The following plants are favorable predecessors:

  • cucumber;
  • legumes;
  • cabbage;
  • pumpkin.

As for safe neighborhoods, you can plant the following next to potatoes:

  • carrot;
  • beets;
  • calendula;
  • legumes.

Landing site

The listed crops are not only harmless to root crops, but also beneficial, as they saturate the soil with useful microelements.

The plot where you plan to plant potatoes should be in a sunny, open area, away from shade from trees. However, avoid planting tubers in low-lying areas, as they can rot during growth due to high soil moisture.

Preparatory work

To get a good harvest, first of all, you need to take a responsible approach to preparatory work.

On the site

Site preparation is carried out in two stages:

  1. After harvestingAs soon as the plot is harvested, dig up the soil to the depth of a spade.
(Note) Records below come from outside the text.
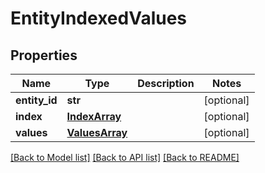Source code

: # EntityIndexedValues

## Properties

| Name          | Type                              | Description | Notes      |
| ------------- | --------------------------------- | ----------- | ---------- |
| **entity_id** | **str**                           |             | [optional] |
| **index**     | [**IndexArray**](IndexArray.md)   |             | [optional] |
| **values**    | [**ValuesArray**](ValuesArray.md) |             | [optional] |

[[Back to Model list]](../README.md#documentation-for-models)
[[Back to API list]](../README.md#documentation-for-api-endpoints)
[[Back to README]](../README.md)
It's advisable to add fertilizer in the form of humus or compost at a rate of 10 kg per square meter. Ash should also be added at a rate of 1 liter per square meter.
  2. In the springWith the arrival of spring, the area should also be loosened to a depth of 15 cm. It is recommended to use a pitchfork for this. There is no need to turn the soil layers over when loosening.

Mistakes in soil preparation

  • ✓ Application of fresh manure (leads to tuber burns)
  • ✓ Deep digging in spring (destroys the soil structure)
  • ✓ Ignoring acidity (optimal pH 5.5-6.5)
  • ✓ Uneven distribution of fertilizers
  • ✓ Lack of drainage on heavy soils

It is important to carry out such preparation specifically in the area where potatoes will be planted, since other crops require different preparation.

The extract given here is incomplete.